Strassennamen als Fenster zur Vergangenheit

Die Aktivia-Gruppe der katholischen Pfarrei Heilig Geist organisiert immer wieder spannende Anlässe. So etwa den Vortrag über Strassennamen, ihre Entstehung und Bedeutung: Sie sind nicht selten ein Wegweiser zur Vergangenheit.

André Oprecht und Charlotte Koch Keller erzählten von Hönggs und Zürichs Strassennamen – und posierten dazu passend an der Limmattalstrasse.
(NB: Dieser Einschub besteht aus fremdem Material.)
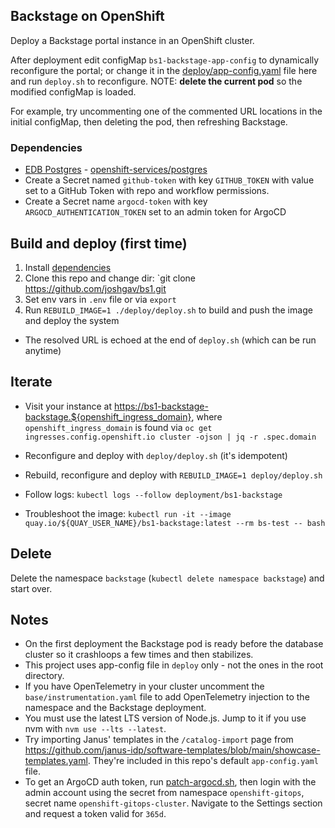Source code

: ## Backstage on OpenShift

Deploy a Backstage portal instance in an OpenShift cluster.

After deployment edit configMap `bs1-backstage-app-config` to dynamically
reconfigure the portal; or change it in the
[deploy/app-config.yaml](deploy/app-config.yaml) file here and run `deploy.sh`
to reconfigure. NOTE: **delete the current pod** so the modified configMap is
loaded.

For example, try uncommenting one of the commented URL locations in the initial
configMap, then deleting the pod, then refreshing Backstage.

### Dependencies

- [EDB Postgres][] - [openshift-services/postgres][]
- Create a Secret named `github-token` with key `GITHUB_TOKEN` with value set to
  a GitHub Token with repo and workflow permissions.
- Create a Secret name `argocd-token` with key `ARGOCD_AUTHENTICATION_TOKEN` set
  to an admin token for ArgoCD

## Build and deploy (first time)

1. Install [dependencies](#dependencies)
1. Clone this repo and change dir: `git clone https://github.com/joshgav/bs1.git
1. Set env vars in `.env` file or via `export`
1. Run `REBUILD_IMAGE=1 ./deploy/deploy.sh` to build and push the image and
   deploy the system

- The resolved URL is echoed at the end of `deploy.sh` (which can be run anytime)

## Iterate

- Visit your instance at <https://bs1-backstage-backstage.${openshift_ingress_domain}>,
  where `openshift_ingress_domain` is found via `oc get ingresses.config.openshift.io cluster -ojson | jq -r .spec.domain`

- Reconfigure and deploy with `deploy/deploy.sh` (it's idempotent)
- Rebuild, reconfigure and deploy with `REBUILD_IMAGE=1 deploy/deploy.sh`
- Follow logs: `kubectl logs --follow deployment/bs1-backstage`
- Troubleshoot the image: `kubectl run -it --image quay.io/${QUAY_USER_NAME}/bs1-backstage:latest --rm bs-test -- bash`

## Delete

Delete the namespace `backstage` (`kubectl delete namespace backstage`) and start over.

## Notes

- On the first deployment the Backstage pod is ready before the database cluster
  so it crashloops a few times and then stabilizes.
- This project uses app-config file in `deploy` only - not the ones in the root
  directory.
- If you have OpenTelemetry in your cluster uncomment the
  `base/instrumentation.yaml` file to add OpenTelemetry injection to the namespace
  and the Backstage deployment.
- You must use the latest LTS version of Node.js. Jump to it if you use nvm with
  `nvm use --lts --latest`.
- Try importing Janus' templates in the `/catalog-import` page from
  <https://github.com/janus-idp/software-templates/blob/main/showcase-templates.yaml>.
  They're included in this repo's default `app-config.yaml` file.
- To get an ArgoCD auth token, run [patch-argocd.sh](./patch-argocd.sh), then
  login with the admin account using the secret from namespace `openshift-gitops`,
  secret name `openshift-gitops-cluster`. Navigate to the Settings section and
  request a token valid for `365d`.

[EDB Postgres]: https://artifacthub.io/packages/olm/community-operators/cloud-native-postgresql
[openshift-services/postgres]: ../../openshift-services/postgres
Strassennamen faszinieren die meisten Menschen. So erstaunte es nicht, dass knapp 80 Besucherinnen und Besucher am letzten Donnerstagnachmittag mehr darüber wissen wollten. Es mussten gar zusätzliche Stühle und Tische in den grossen Saal der Pfarrei Heilig Geist gebracht werden. «Das Jahresmotto des Aktivia-Jahres, welches von September bis Juni dauert, lautet ‹Leben in Zürich› – da passt dieser Vortrag doch bestens dazu», so Peter Gruber von der Aktivia-Kerngruppe bei der Begrüssung. Er stellte Charlotte Koch Keller vor, die Leiterin der Kanzlei beim Polizeidepartement der Stadt Zürich ist sowie Geschäftsführerin der Strassenbenennungskommission, und André Oprecht, der ebenfalls in derselben Kommission tätig war und pensionierter Stadtgeometer ist. Die beiden erzählten nacheinander kurzweilig, witzig und spannend – nicht nur über Höngg, aber vor allem.

Namen dienen der Orientierung

Dass Namen für Strassen, Wege, Plätze, Brücken und Areale wichtig sind, versteht sich von selbst – wie sonst sollten sich etwa Feuerwehr, Sanität, Briefträger oder auch der sonntägliche Besucher zurechtfinden? Die Kriterien für Strassennamen verändern sich immer wieder, wie Charlotte Koch Keller ausführte: «Früher verwendete man oft Namen von Familien oder aus der Botanik; sogar der Name der Ehefrau fand Verwendung. Heute will man oft verstorbene Persönlichkeiten mit einem Strassennamen ehren.» Zudem müsse ein Name unverwechselbar sein – deshalb mussten im Zuge der Eingemeindung auch Bahnhofstrassen umbenannt werden, damit es in der neuen Stadt Zürich nur noch eine gab. «Die Voraussetzungen, dass ein Personenname für eine Strasse oder einen Platz verwendet wird, sind folgende: Die Person ist verstorben und ihr Name unverwechselbar, ein Bezug zu Zürich oder zum Quartier besteht, und es wurden Verdienste für die Allgemeinheit erbracht», so Charlotte Koch Keller.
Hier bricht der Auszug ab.